-- Materials provided follows --
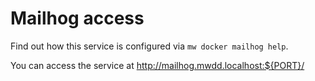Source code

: # Mailhog access

Find out how this service is configured via `mw docker mailhog help`.

You can access the service at http://mailhog.mwdd.localhost:${PORT}/
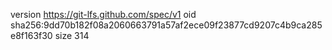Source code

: version https://git-lfs.github.com/spec/v1
oid sha256:9dd70b182f08a2060663791a57af2ece09f23877cd9207c4b9ca285e8f163f30
size 314
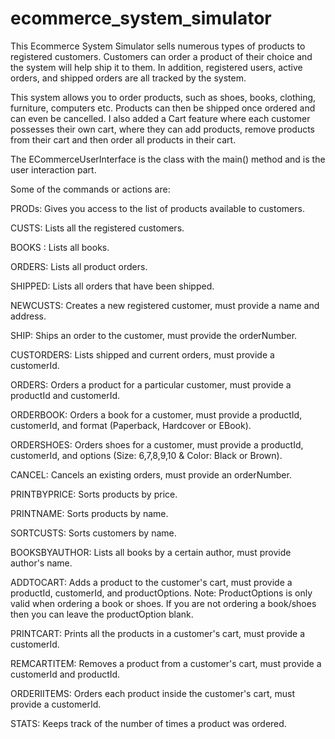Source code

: # ecommerce_system_simulator

This Ecommerce System Simulator sells numerous types of products to registered customers. Customers can order a product of their choice and the system will help ship it to them. In addition, registered users, active orders, and shipped orders are all tracked by the system.

This system allows you to order products, such as shoes, books, clothing, furniture, computers etc. Products can then be shipped once ordered and can even be cancelled. I also added a Cart feature where each customer possesses their own cart, where they can add products, remove products from their cart and then order all products in their cart.

The ECommerceUserInterface is the class with the main() method and is the user interaction part.

Some of the commands or actions are: 

PRODs: Gives you access to the list of products available to customers. 

CUSTS: Lists all the registered customers. 

BOOKS : Lists all books. 

ORDERS: Lists all product orders. 

SHIPPED: Lists all orders that have been shipped. 

NEWCUSTS: Creates a new registered customer, must provide a name and address. 

SHIP: Ships an order to the customer, must provide the orderNumber. 

CUSTORDERS: Lists shipped and current orders, must provide a customerId. 

ORDERS: Orders a product for a particular customer, must provide a productId and customerId. 

ORDERBOOK: Orders a book for a customer, must provide a productId, customerId, and format (Paperback, Hardcover or EBook).  

ORDERSHOES: Orders shoes for a customer, must provide a productId, customerId, and options (Size: 6,7,8,9,10 & Color: Black or Brown). 

CANCEL: Cancels an existing orders, must provide an orderNumber. 

PRINTBYPRICE: Sorts products by price. 

PRINTNAME: Sorts products by name. 

SORTCUSTS: Sorts customers by name.

BOOKSBYAUTHOR: Lists all books by a certain author, must provide author's name. 

ADDTOCART: Adds a product to the customer's cart, must provide a productId, customerId, and productOptions. 
Note: ProductOptions is only valid when ordering a book or shoes. If you are not ordering a book/shoes then you can leave the productOption blank.

PRINTCART: Prints all the products in a customer's cart, must provide a customerId. 

REMCARTITEM: Removes a product from a customer's cart, must provide a customerId and productId. 

ORDERIITEMS: Orders each product inside the customer's cart, must provide a customerId. 

STATS: Keeps track of the number of times a product was ordered.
-- Materials provided concluded --
→ **Activity**
If a line in the records above has the word "ordered", copy it out.

→ **Finished task**
This system allows you to order products, such as shoes, books, clothing, furniture, computers etc. Products can then be shipped once ordered and can even be cancelled. I also added a Cart feature where each customer possesses their own cart, where they can add products, remove products from their cart and then order all products in their cart.
STATS: Keeps track of the number of times a product was ordered.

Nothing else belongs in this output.